Конец ордена | страница 78



Оттуда он перешел в ванную, и Виктор Арнольдович понял, что если Афанасий сейчас вытрет руки, то полотенце уже ни одна прачечная не спасет, придется выкидывать. Ну да Бог с ним, невелика потеря.

Вода из крана, однако, не лилась. Когда через пару минут Серебряков приоткрыл дверь, Афанасия в ванной уже не было. Зачем он туда заходил, тоже мигом стало ясно – половина жидкости для бритья "Свежесть" в бутылке отсутствовала: свой долгий обратный путь в психолечебницу это чудо-юдо оценило именно в такую дозу.

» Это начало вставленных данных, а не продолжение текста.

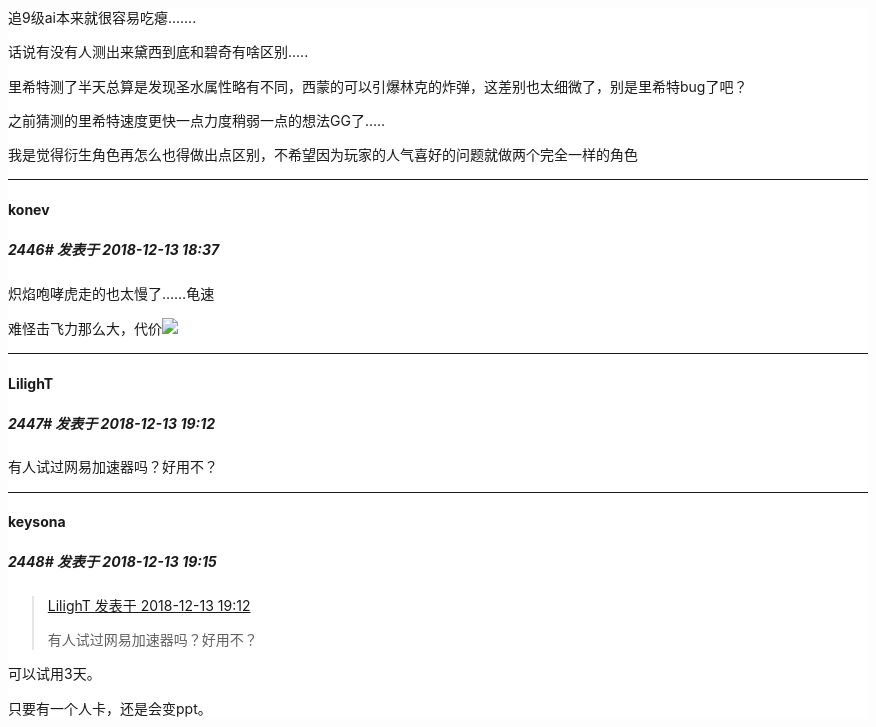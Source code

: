 


追9级ai本来就很容易吃瘪.......

话说有没有人测出来黛西到底和碧奇有啥区别.....

里希特测了半天总算是发现圣水属性略有不同，西蒙的可以引爆林克的炸弹，这差别也太细微了，别是里希特bug了吧？

之前猜测的里希特速度更快一点力度稍弱一点的想法GG了.....

我是觉得衍生角色再怎么也得做出点区别，不希望因为玩家的人气喜好的问题就做两个完全一样的角色







-----

####  konev  
##### 2446#       发表于 2018-12-13 18:37




炽焰咆哮虎走的也太慢了……龟速


难怪击飞力那么大，代价<img src="https://static.saraba1st.com/image/smiley/face2017/117.png" referrerpolicy="no-referrer">







-----

####  LilighT  
##### 2447#       发表于 2018-12-13 19:12




有人试过网易加速器吗？好用不？







-----

####  keysona  
##### 2448#       发表于 2018-12-13 19:15



<blockquote><a href="httphttps://bbs.saraba1st.com/2b/forum.php?mod=redirect&amp;goto=findpost&amp;pid=41933666&amp;ptid=1755649" target="_blank">LilighT 发表于 2018-12-13 19:12</a>

有人试过网易加速器吗？好用不？</blockquote>
可以试用3天。


只要有一个人卡，还是会变ppt。
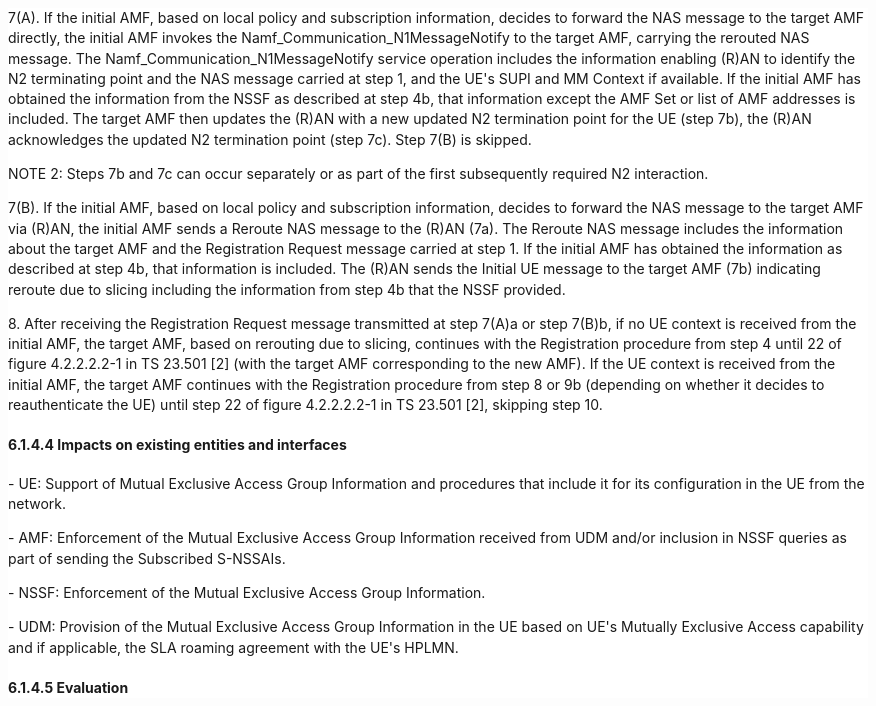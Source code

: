 7(A). If the initial AMF, based on local policy and subscription
information, decides to forward the NAS message to the target AMF
directly, the initial AMF invokes the
Namf\_Communication\_N1MessageNotify to the target AMF, carrying the
rerouted NAS message. The Namf\_Communication\_N1MessageNotify service
operation includes the information enabling (R)AN to identify the N2
terminating point and the NAS message carried at step 1, and the UE\'s
SUPI and MM Context if available. If the initial AMF has obtained the
information from the NSSF as described at step 4b, that information
except the AMF Set or list of AMF addresses is included. The target AMF
then updates the (R)AN with a new updated N2 termination point for the
UE (step 7b), the (R)AN acknowledges the updated N2 termination point
(step 7c). Step 7(B) is skipped.

NOTE 2: Steps 7b and 7c can occur separately or as part of the first
subsequently required N2 interaction.

7(B). If the initial AMF, based on local policy and subscription
information, decides to forward the NAS message to the target AMF via
(R)AN, the initial AMF sends a Reroute NAS message to the (R)AN (7a).
The Reroute NAS message includes the information about the target AMF
and the Registration Request message carried at step 1. If the initial
AMF has obtained the information as described at step 4b, that
information is included. The (R)AN sends the Initial UE message to the
target AMF (7b) indicating reroute due to slicing including the
information from step 4b that the NSSF provided.

8\. After receiving the Registration Request message transmitted at
step 7(A)a or step 7(B)b, if no UE context is received from the initial
AMF, the target AMF, based on rerouting due to slicing, continues with
the Registration procedure from step 4 until 22 of figure 4.2.2.2.2-1 in
TS 23.501 \[2\] (with the target AMF corresponding to the new AMF). If
the UE context is received from the initial AMF, the target AMF
continues with the Registration procedure from step 8 or 9b (depending
on whether it decides to reauthenticate the UE) until step 22 of figure
4.2.2.2.2-1 in TS 23.501 \[2\], skipping step 10.

#### 6.1.4.4 Impacts on existing entities and interfaces

\- UE: Support of Mutual Exclusive Access Group Information and
procedures that include it for its configuration in the UE from the
network.

\- AMF: Enforcement of the Mutual Exclusive Access Group Information
received from UDM and/or inclusion in NSSF queries as part of sending
the Subscribed S-NSSAIs.

\- NSSF: Enforcement of the Mutual Exclusive Access Group Information.

\- UDM: Provision of the Mutual Exclusive Access Group Information in
the UE based on UE\'s Mutually Exclusive Access capability and if
applicable, the SLA roaming agreement with the UE\'s HPLMN.

#### 6.1.4.5 Evaluation
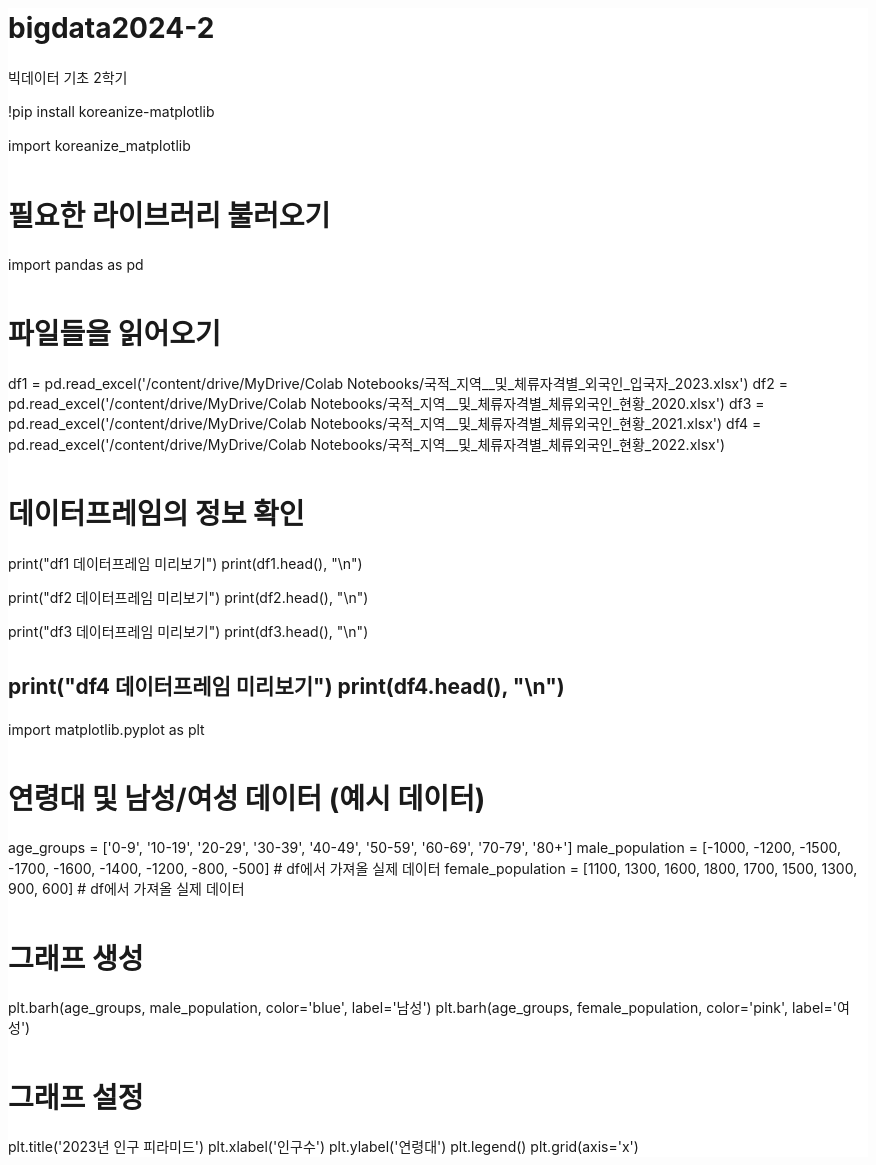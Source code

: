 # bigdata2024-2
빅데이터 기초 2학기 

!pip install koreanize-matplotlib

import koreanize_matplotlib


# 필요한 라이브러리 불러오기
import pandas as pd

# 파일들을 읽어오기
df1 = pd.read_excel('/content/drive/MyDrive/Colab Notebooks/국적_지역__및_체류자격별_외국인_입국자_2023.xlsx')
df2 = pd.read_excel('/content/drive/MyDrive/Colab Notebooks/국적_지역__및_체류자격별_체류외국인_현황_2020.xlsx')
df3 = pd.read_excel('/content/drive/MyDrive/Colab Notebooks/국적_지역__및_체류자격별_체류외국인_현황_2021.xlsx')
df4 = pd.read_excel('/content/drive/MyDrive/Colab Notebooks/국적_지역__및_체류자격별_체류외국인_현황_2022.xlsx')

# 데이터프레임의 정보 확인
print("df1 데이터프레임 미리보기")
print(df1.head(), "\n")

print("df2 데이터프레임 미리보기")
print(df2.head(), "\n")

print("df3 데이터프레임 미리보기")
print(df3.head(), "\n")

print("df4 데이터프레임 미리보기")
print(df4.head(), "\n")
-------------------------------------------------------
import matplotlib.pyplot as plt

# 연령대 및 남성/여성 데이터 (예시 데이터)
age_groups = ['0-9', '10-19', '20-29', '30-39', '40-49', '50-59', '60-69', '70-79', '80+']
male_population = [-1000, -1200, -1500, -1700, -1600, -1400, -1200, -800, -500]  # df에서 가져올 실제 데이터
female_population = [1100, 1300, 1600, 1800, 1700, 1500, 1300, 900, 600]  # df에서 가져올 실제 데이터

# 그래프 생성
plt.barh(age_groups, male_population, color='blue', label='남성')
plt.barh(age_groups, female_population, color='pink', label='여성')

# 그래프 설정
plt.title('2023년 인구 피라미드')
plt.xlabel('인구수')
plt.ylabel('연령대')
plt.legend()
plt.grid(axis='x')
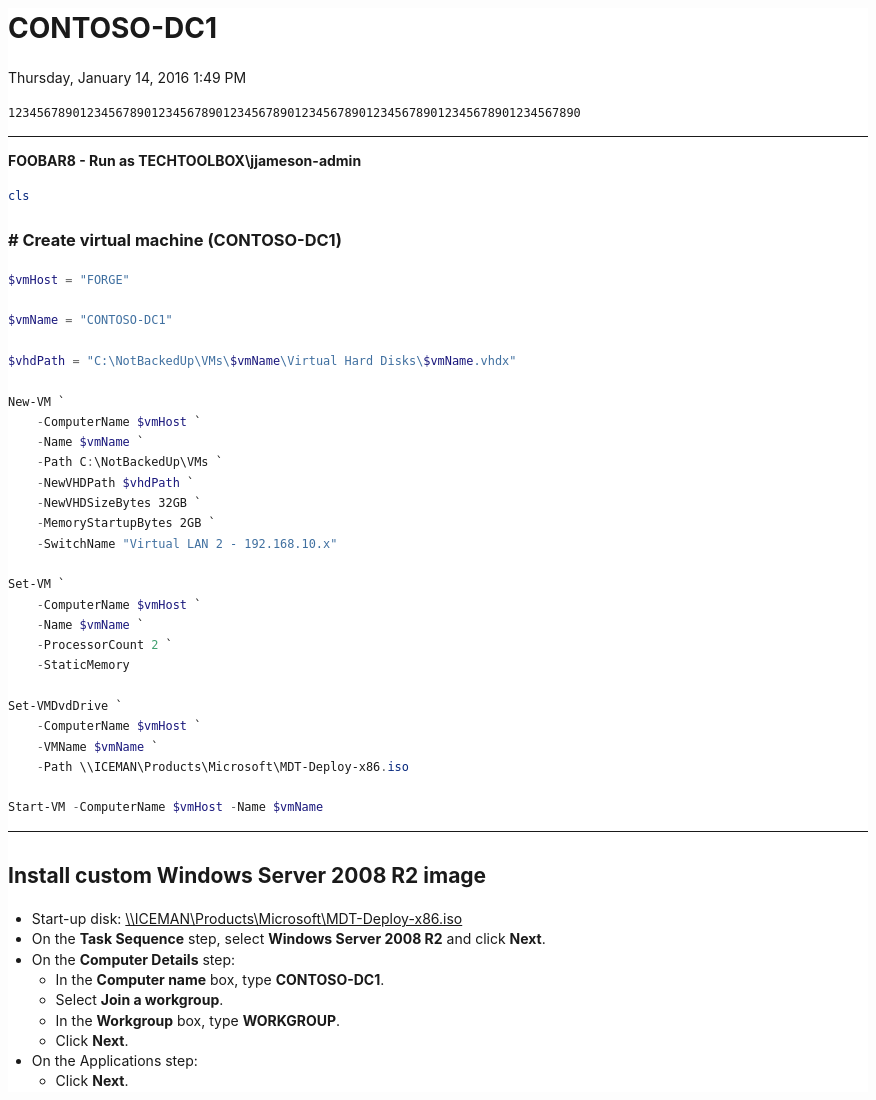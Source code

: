 ﻿# CONTOSO-DC1

Thursday, January 14, 2016
1:49 PM

```Text
12345678901234567890123456789012345678901234567890123456789012345678901234567890
```

---

**FOOBAR8 - Run as TECHTOOLBOX\\jjameson-admin**

```PowerShell
cls
```

### # Create virtual machine (CONTOSO-DC1)

```PowerShell
$vmHost = "FORGE"

$vmName = "CONTOSO-DC1"

$vhdPath = "C:\NotBackedUp\VMs\$vmName\Virtual Hard Disks\$vmName.vhdx"

New-VM `
    -ComputerName $vmHost `
    -Name $vmName `
    -Path C:\NotBackedUp\VMs `
    -NewVHDPath $vhdPath `
    -NewVHDSizeBytes 32GB `
    -MemoryStartupBytes 2GB `
    -SwitchName "Virtual LAN 2 - 192.168.10.x"

Set-VM `
    -ComputerName $vmHost `
    -Name $vmName `
    -ProcessorCount 2 `
    -StaticMemory

Set-VMDvdDrive `
    -ComputerName $vmHost `
    -VMName $vmName `
    -Path \\ICEMAN\Products\Microsoft\MDT-Deploy-x86.iso

Start-VM -ComputerName $vmHost -Name $vmName
```

---

## Install custom Windows Server 2008 R2 image

- Start-up disk: [\\\\ICEMAN\\Products\\Microsoft\\MDT-Deploy-x86.iso](\\ICEMAN\Products\Microsoft\MDT-Deploy-x86.iso)
- On the **Task Sequence** step, select **Windows Server 2008 R2** and click **Next**.
- On the **Computer Details** step:
  - In the **Computer name** box, type **CONTOSO-DC1**.
  - Select **Join a workgroup**.
  - In the **Workgroup** box, type **WORKGROUP**.
  - Click **Next**.
- On the Applications step:
  - Click **Next**.
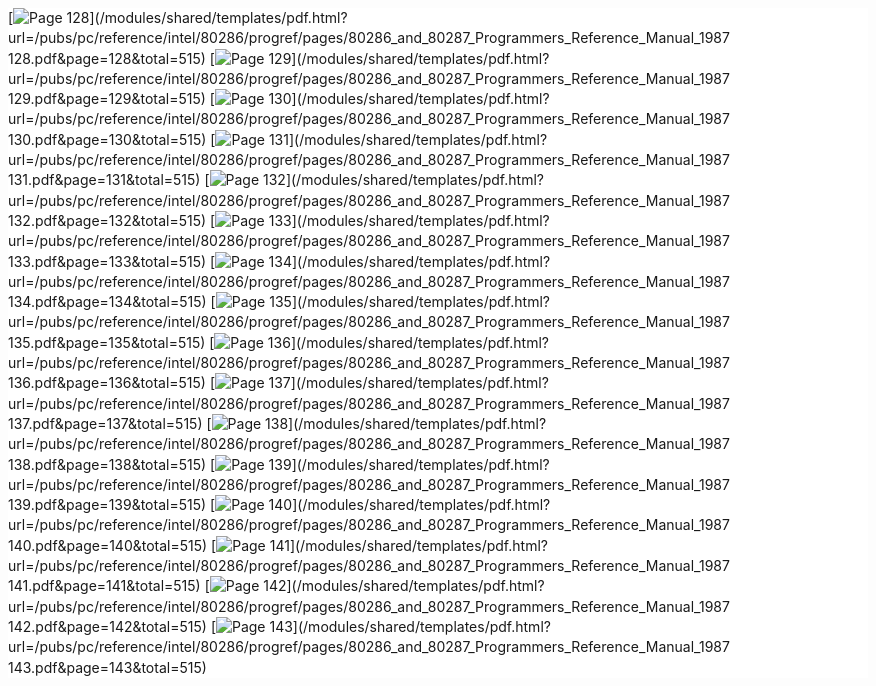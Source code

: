 [<img src="https://s3-us-west-2.amazonaws.com/archive.pcjs.org/pubs/pc/reference/intel/80286/progref/thumbs/80286_and_80287_Programmers_Reference_Manual_1987 128.jpeg" width="200" height="260" alt="Page 128"/>](/modules/shared/templates/pdf.html?url=/pubs/pc/reference/intel/80286/progref/pages/80286_and_80287_Programmers_Reference_Manual_1987 128.pdf&page=128&total=515)
[<img src="https://s3-us-west-2.amazonaws.com/archive.pcjs.org/pubs/pc/reference/intel/80286/progref/thumbs/80286_and_80287_Programmers_Reference_Manual_1987 129.jpeg" width="200" height="260" alt="Page 129"/>](/modules/shared/templates/pdf.html?url=/pubs/pc/reference/intel/80286/progref/pages/80286_and_80287_Programmers_Reference_Manual_1987 129.pdf&page=129&total=515)
[<img src="https://s3-us-west-2.amazonaws.com/archive.pcjs.org/pubs/pc/reference/intel/80286/progref/thumbs/80286_and_80287_Programmers_Reference_Manual_1987 130.jpeg" width="200" height="260" alt="Page 130"/>](/modules/shared/templates/pdf.html?url=/pubs/pc/reference/intel/80286/progref/pages/80286_and_80287_Programmers_Reference_Manual_1987 130.pdf&page=130&total=515)
[<img src="https://s3-us-west-2.amazonaws.com/archive.pcjs.org/pubs/pc/reference/intel/80286/progref/thumbs/80286_and_80287_Programmers_Reference_Manual_1987 131.jpeg" width="200" height="260" alt="Page 131"/>](/modules/shared/templates/pdf.html?url=/pubs/pc/reference/intel/80286/progref/pages/80286_and_80287_Programmers_Reference_Manual_1987 131.pdf&page=131&total=515)
[<img src="https://s3-us-west-2.amazonaws.com/archive.pcjs.org/pubs/pc/reference/intel/80286/progref/thumbs/80286_and_80287_Programmers_Reference_Manual_1987 132.jpeg" width="200" height="260" alt="Page 132"/>](/modules/shared/templates/pdf.html?url=/pubs/pc/reference/intel/80286/progref/pages/80286_and_80287_Programmers_Reference_Manual_1987 132.pdf&page=132&total=515)
[<img src="https://s3-us-west-2.amazonaws.com/archive.pcjs.org/pubs/pc/reference/intel/80286/progref/thumbs/80286_and_80287_Programmers_Reference_Manual_1987 133.jpeg" width="200" height="260" alt="Page 133"/>](/modules/shared/templates/pdf.html?url=/pubs/pc/reference/intel/80286/progref/pages/80286_and_80287_Programmers_Reference_Manual_1987 133.pdf&page=133&total=515)
[<img src="https://s3-us-west-2.amazonaws.com/archive.pcjs.org/pubs/pc/reference/intel/80286/progref/thumbs/80286_and_80287_Programmers_Reference_Manual_1987 134.jpeg" width="200" height="260" alt="Page 134"/>](/modules/shared/templates/pdf.html?url=/pubs/pc/reference/intel/80286/progref/pages/80286_and_80287_Programmers_Reference_Manual_1987 134.pdf&page=134&total=515)
[<img src="https://s3-us-west-2.amazonaws.com/archive.pcjs.org/pubs/pc/reference/intel/80286/progref/thumbs/80286_and_80287_Programmers_Reference_Manual_1987 135.jpeg" width="200" height="260" alt="Page 135"/>](/modules/shared/templates/pdf.html?url=/pubs/pc/reference/intel/80286/progref/pages/80286_and_80287_Programmers_Reference_Manual_1987 135.pdf&page=135&total=515)
[<img src="https://s3-us-west-2.amazonaws.com/archive.pcjs.org/pubs/pc/reference/intel/80286/progref/thumbs/80286_and_80287_Programmers_Reference_Manual_1987 136.jpeg" width="200" height="260" alt="Page 136"/>](/modules/shared/templates/pdf.html?url=/pubs/pc/reference/intel/80286/progref/pages/80286_and_80287_Programmers_Reference_Manual_1987 136.pdf&page=136&total=515)
[<img src="https://s3-us-west-2.amazonaws.com/archive.pcjs.org/pubs/pc/reference/intel/80286/progref/thumbs/80286_and_80287_Programmers_Reference_Manual_1987 137.jpeg" width="200" height="260" alt="Page 137"/>](/modules/shared/templates/pdf.html?url=/pubs/pc/reference/intel/80286/progref/pages/80286_and_80287_Programmers_Reference_Manual_1987 137.pdf&page=137&total=515)
[<img src="https://s3-us-west-2.amazonaws.com/archive.pcjs.org/pubs/pc/reference/intel/80286/progref/thumbs/80286_and_80287_Programmers_Reference_Manual_1987 138.jpeg" width="200" height="260" alt="Page 138"/>](/modules/shared/templates/pdf.html?url=/pubs/pc/reference/intel/80286/progref/pages/80286_and_80287_Programmers_Reference_Manual_1987 138.pdf&page=138&total=515)
[<img src="https://s3-us-west-2.amazonaws.com/archive.pcjs.org/pubs/pc/reference/intel/80286/progref/thumbs/80286_and_80287_Programmers_Reference_Manual_1987 139.jpeg" width="200" height="260" alt="Page 139"/>](/modules/shared/templates/pdf.html?url=/pubs/pc/reference/intel/80286/progref/pages/80286_and_80287_Programmers_Reference_Manual_1987 139.pdf&page=139&total=515)
[<img src="https://s3-us-west-2.amazonaws.com/archive.pcjs.org/pubs/pc/reference/intel/80286/progref/thumbs/80286_and_80287_Programmers_Reference_Manual_1987 140.jpeg" width="200" height="260" alt="Page 140"/>](/modules/shared/templates/pdf.html?url=/pubs/pc/reference/intel/80286/progref/pages/80286_and_80287_Programmers_Reference_Manual_1987 140.pdf&page=140&total=515)
[<img src="https://s3-us-west-2.amazonaws.com/archive.pcjs.org/pubs/pc/reference/intel/80286/progref/thumbs/80286_and_80287_Programmers_Reference_Manual_1987 141.jpeg" width="200" height="260" alt="Page 141"/>](/modules/shared/templates/pdf.html?url=/pubs/pc/reference/intel/80286/progref/pages/80286_and_80287_Programmers_Reference_Manual_1987 141.pdf&page=141&total=515)
[<img src="https://s3-us-west-2.amazonaws.com/archive.pcjs.org/pubs/pc/reference/intel/80286/progref/thumbs/80286_and_80287_Programmers_Reference_Manual_1987 142.jpeg" width="200" height="260" alt="Page 142"/>](/modules/shared/templates/pdf.html?url=/pubs/pc/reference/intel/80286/progref/pages/80286_and_80287_Programmers_Reference_Manual_1987 142.pdf&page=142&total=515)
[<img src="https://s3-us-west-2.amazonaws.com/archive.pcjs.org/pubs/pc/reference/intel/80286/progref/thumbs/80286_and_80287_Programmers_Reference_Manual_1987 143.jpeg" width="200" height="260" alt="Page 143"/>](/modules/shared/templates/pdf.html?url=/pubs/pc/reference/intel/80286/progref/pages/80286_and_80287_Programmers_Reference_Manual_1987 143.pdf&page=143&total=515)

Виктор Арнольдович вернулся в гостиную. Теперь, когда его армия знала, что ей делать в ближайшее время, следовало подумать и о своих собственных действиях, ибо с чего ему начинать, он пока еще не знал.

Да, тут было над чем поразмыслить…

СОВ. СЕКРЕТНО

Председателю ВЧК

тов. Дзержинскому Ф. Э.

(сов. секретно) 

…по Вашему поручению, выяснить в конце концов, хоть и немногое, но все-таки удалось.

В конце XVIII века текст этого послания составил царь Павел I, вдохновленный на то каким-то рыцарем Мальтийского ордена (как известно, мальтийцы по приглашению того же Павла на некоторое время осели в С.-Петербурге). В послании якобы содержались мрачные пророчества совершенно нематериалистического характера, на предмет далекого будущего России. А прочесть его по настоянию Павла мог только тот, кто будет править Россией спустя ровно сто лет после него.

Как известно, таким монархом стал не ушедший от народного гнева император Николай II Кровавый.

Однако, прочтя послание (а случилось это в 1900-м году), Николай ужаснулся и бросил его в камин. И никогда никому о прочитанном тексте не рассказывал.

Тем не менее какие-то следы павловского послания остались. Но тут приходится забредать в дебри чистого идеализма.

В том же 1900-м году в Петербурге существовала некая девица, работавшая на царскую охранку. Якобы в состоянии транса она умела прочитывать сожженные бумаги, чем помогла отправить на каторгу и в ссылку многих преданных делу пролетарской революции…

На этих строках писавший бумагу призадумался. Словечко "якобы" вклинилось, как гвоздь в неудобное место. С одной стороны, девица эта "якобы умела", с другой – в Сибирь люди без всяких "якобы" ушли. Но и без "якобы" никак было нельзя – вышел бы явный идеализм, за который по головке тут, в ВЧК, поди, не погладят. Так, с "якобы", решил и оставить. И усугубил даже:

…и якобы она это послание также прочла под стенограмму по приказу одного великого князя, члена императорской фамилии. Стенограмма же сложным путем попала в руки сына расстрелянного нами в Гражданскую белогвардейского офицера по фамилии фон Штраубе.